Since this content must be accessed by a web browser, many apps will prompt users to open those links in a third-party browser (the familiar popup where your phone asks you which of your browsers (or other apps) you want to use to open a link).
But some app developers have built their own web browsers which launch within their own apps. When a user clicks a link, they’ll be led straight to the relevant page on that in-app browser. But they can then keep browsing the web, clicking on further links, taking them away from the original content.
Because the user hasn’t left the original app, it’s possible for the owner of that app to track their web activity – not only the original page they land on when they open up the in-app browser, but any further activity too. And this tracking may be much more invasive than standard cookie-based tracking, with the app even able to tell what users have clicked on, and what they’ve typed into forms – which could include sensitive information like passwords and credit card details.
The Technical Detail
The security risk of in-app browsers first came to mainstream attention after a report from Felix Krause, founder of Fastlane, a tool to help developers build mobile apps.
Krause highlighted that when external websites are rendered on an in-app browser, the app owner is able to inject JavaScript code into every website which is shown on that browser.
Injecting JavaScript code onto a web page isn’t a malicious technique in and of itself. Any web user, if they know how, can inject JavaScript code onto websites they visit and make changes to web pages – those changes will only affect that session on that device.

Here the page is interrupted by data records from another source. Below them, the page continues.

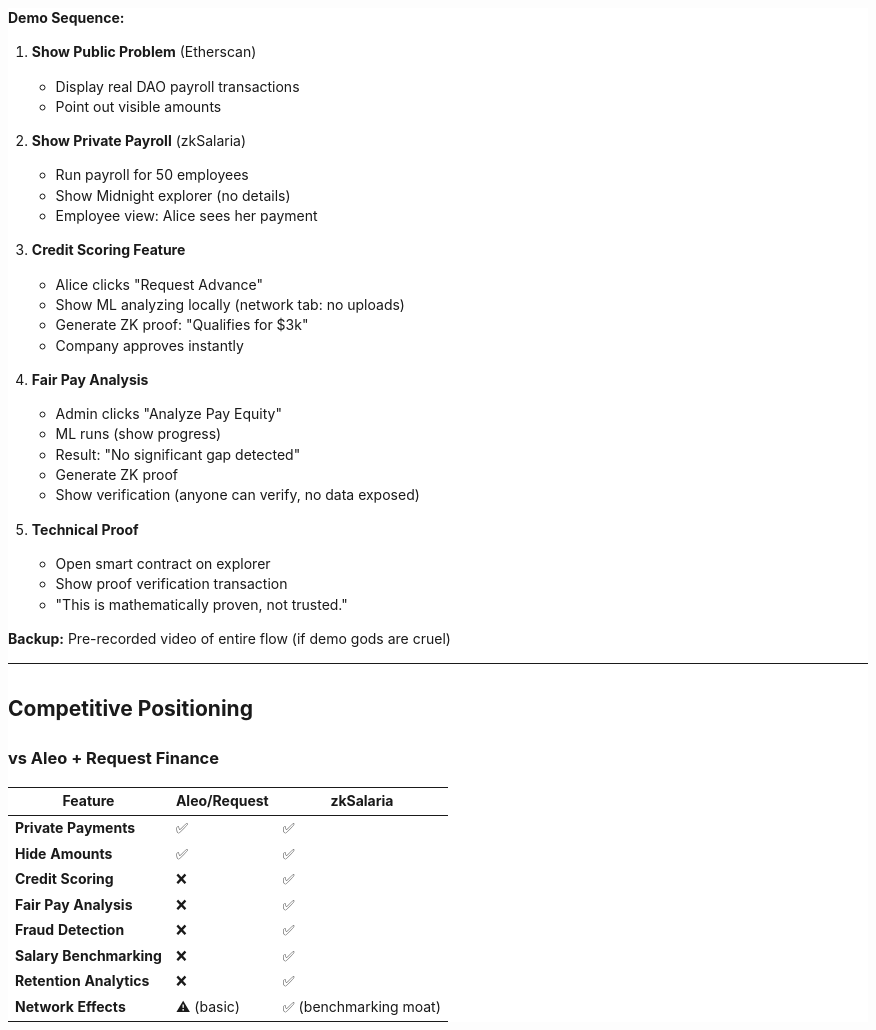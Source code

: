 **Demo Sequence:**

1. **Show Public Problem** (Etherscan)
   - Display real DAO payroll transactions
   - Point out visible amounts

2. **Show Private Payroll** (zkSalaria)
   - Run payroll for 50 employees
   - Show Midnight explorer (no details)
   - Employee view: Alice sees her payment

3. **Credit Scoring Feature**
   - Alice clicks "Request Advance"
   - Show ML analyzing locally (network tab: no uploads)
   - Generate ZK proof: "Qualifies for $3k"
   - Company approves instantly

4. **Fair Pay Analysis**
   - Admin clicks "Analyze Pay Equity"
   - ML runs (show progress)
   - Result: "No significant gap detected"
   - Generate ZK proof
   - Show verification (anyone can verify, no data exposed)

5. **Technical Proof**
   - Open smart contract on explorer
   - Show proof verification transaction
   - "This is mathematically proven, not trusted."

**Backup:** Pre-recorded video of entire flow (if demo gods are cruel)

---

## Competitive Positioning

### vs Aleo + Request Finance

| Feature | Aleo/Request | zkSalaria |
|---------|--------------|-----------|
| **Private Payments** | ✅ | ✅ |
| **Hide Amounts** | ✅ | ✅ |
| **Credit Scoring** | ❌ | ✅ |
| **Fair Pay Analysis** | ❌ | ✅ |
| **Fraud Detection** | ❌ | ✅ |
| **Salary Benchmarking** | ❌ | ✅ |
| **Retention Analytics** | ❌ | ✅ |
| **Network Effects** | ⚠️ (basic) | ✅ (benchmarking moat) |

But apps, since they control the in-app browser, can inject JavaScript into third-party web pages without either the user nor the web page’s consent. And this code may be malicious, though it isn’t necessarily.
Krause looked specifically at Instagram and TikTok’s in-app browsers, and found that both apps inject JavaScript code which allows them to modify the webpage giving them the ability to track users if they wanted to. In Instagram’s case, it looked as though no tracking code had actually been injected. But in TikTok’s case, Krause found code which is able to track every keystroke a user inputs (meaning it can collect any passwords or bank details which are typed out in the browser), as well as any taps on buttons, links, or images.
The fact that this code exists doesn’t mean that TikTok is saving that data or using it for malicious purposes (and TikTok maintains that the code is “solely used for debugging, troubleshooting, and performance monitoring”). But Krause says it’s impossible to know for sure how that data is used, meaning users have to take TikTok’s word for it that the company isn’t tracking their in-app browsing.
It’s important to note that not all in-app browsers are the same, or present the same security risks.
Many apps will use tools provided by the mobile operating systems themselves, which don’t have the same security risks. Apple for example encourages developers to use ‘SFSafariViewController’, a standardised way of presenting web pages within an app which prevents tracking.
And even if an app runs their own customer browser, they don’t necessarily inject code. Krause listed Snapchat and Robinhood as two popular apps with in-app browsers which don’t appear to inject JavaScript.
The Pros and Cons
In-app browsers do have benefits for consumers.
They can allow faster loading times (though they don’t always), since a separate web browser app doesn’t have to be opened up. They can also make for a more streamlined user experience, keeping the user within one window without the need to jump back and forth between the original app and their web browser.
And while TikTok and Instagram are hardly struggling for attention, smaller apps would argue that in-app browsers allow them to link to external content without totally losing their users. In-app browsers are much more limited than standard browsers – for example, they don’t typically have an address bar, making web browsing much clunkier. This means users are more likely to click on a link, view the external content, and then return to their original app, rather than continuing browsing other third-party content.
The closed systems enabled by in-app browsers also have benefits for advertisers. While restrictions on mobile advertising IDs (MAIDs) have made measurement and attribution much more difficult, mobile web browsers help circumvent these issues. Whenever a Facebook user clicks on an ad and then views the content on the in-app browser, Facebook can track the click and see when a purchase or download is completed.
But the cons are, as described above, the privacy concerns.
Most apps give users a choice of whether to open links in-app, or via an external browser, but that’s not always the case. TikTok notably doesn’t give users a choice, using the in-app browser by default.
And while it’s sometimes possible to tell whether an in-app browser might be tracking user activity, that’s not always the case. Felix Krause notes that Apple has introduced a new way for apps to run JavaScript called ‘Isolated World’, which has practical uses, but also makes it impossible to tell what JavaScript code the app might be running on in-app web pages.